Score Standardization for Robust Comparison of Retrieval Systems


William Webber
Department of Computer Science and Software Engineering, The University of Melbourne, Victoria 3010, Australia.

Alistair Moffat
Department of Computer Science and Software Engineering, The University of Melbourne, Victoria 3010, Australia.

Justin Zobel
NICTA Victoria Laboratory, Department of Computer Science and Software Engineering, The University of Melbourne, Victoria 3010, Australia.


Status

Proc. 12th Australasian Document Computing Symposium, Melbourne, Australia, December 2007, pages 1-8.

Abstract

Information retrieval systems are evaluated by applying them to standard test collections of documents, topics, and relevance judgements.
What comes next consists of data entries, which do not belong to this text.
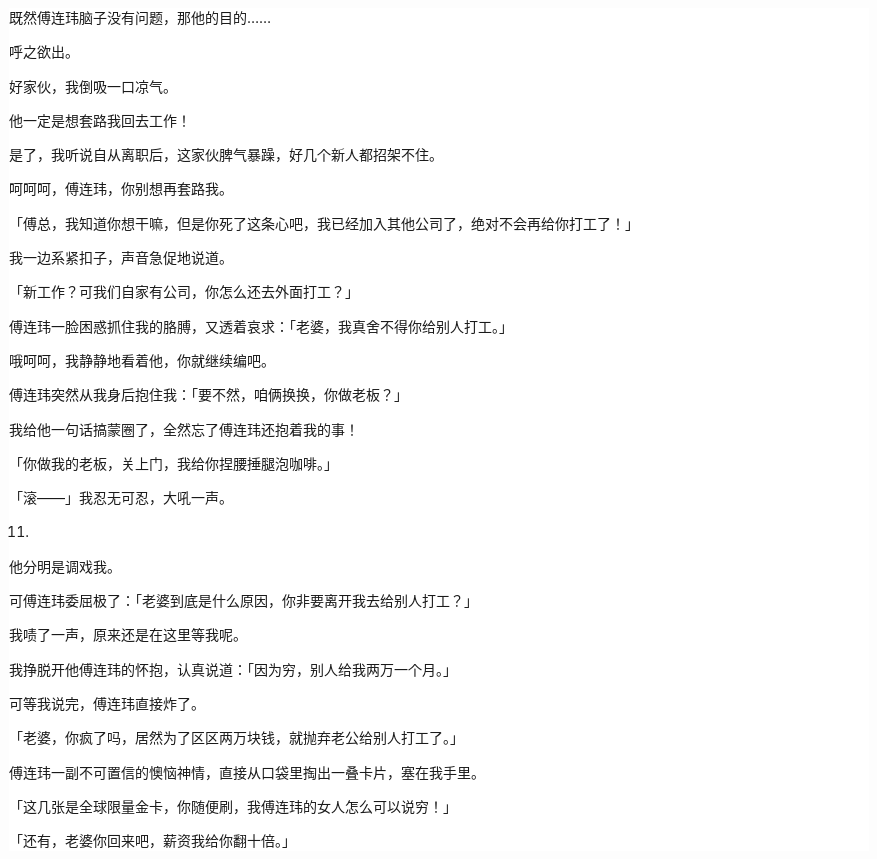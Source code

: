 既然傅连玮脑子没有问题，那他的目的……


呼之欲出。


好家伙，我倒吸一口凉气。


他一定是想套路我回去工作！


是了，我听说自从离职后，这家伙脾气暴躁，好几个新人都招架不住。


呵呵呵，傅连玮，你别想再套路我。


「傅总，我知道你想干嘛，但是你死了这条心吧，我已经加入其他公司了，绝对不会再给你打工了！」


我一边系紧扣子，声音急促地说道。


「新工作？可我们自家有公司，你怎么还去外面打工？」


傅连玮一脸困惑抓住我的胳膊，又透着哀求：「老婆，我真舍不得你给别人打工。」


哦呵呵，我静静地看着他，你就继续编吧。


傅连玮突然从我身后抱住我：「要不然，咱俩换换，你做老板？」


我给他一句话搞蒙圈了，全然忘了傅连玮还抱着我的事！


「你做我的老板，关上门，我给你捏腰捶腿泡咖啡。」


「滚——」我忍无可忍，大吼一声。


11.


他分明是调戏我。


可傅连玮委屈极了：「老婆到底是什么原因，你非要离开我去给别人打工？」


我啧了一声，原来还是在这里等我呢。


我挣脱开他傅连玮的怀抱，认真说道：「因为穷，别人给我两万一个月。」


可等我说完，傅连玮直接炸了。


「老婆，你疯了吗，居然为了区区两万块钱，就抛弃老公给别人打工了。」


傅连玮一副不可置信的懊恼神情，直接从口袋里掏出一叠卡片，塞在我手里。


「这几张是全球限量金卡，你随便刷，我傅连玮的女人怎么可以说穷！」


「还有，老婆你回来吧，薪资我给你翻十倍。」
An evaluation metric is then used to score a system's output for each topic; these scores are averaged to obtain an overall measure of effectiveness. However, different topics have differing degrees of difficulty and differing variability in scores, leading to inconsistent contributions to aggregate system scores and problems in comparing scores between different test collections. In this paper, we propose that per-topic scores be standardized on the observed score distributions of the runs submitted to the original experiment from which the test collection was created. We demonstrate that standardization equalizes topic contributions to system effectiveness scores and improves inter-collection comparability.

Full text


Errata

In Column 2 of Page 6, we state: In fact, due to a programming oversight, the two subsets were in fact constructed so that they were disjoint. Subsequent experiments have determined, however, that non-disjoint sampling without replacement for each topic subset, as was intended in the paper, is in reality the distorting sampling method, and that either disjoint sampling (that is, where all topics are used, partitioning) or else non-disjoint sampling with replacement should be used as the sampling method.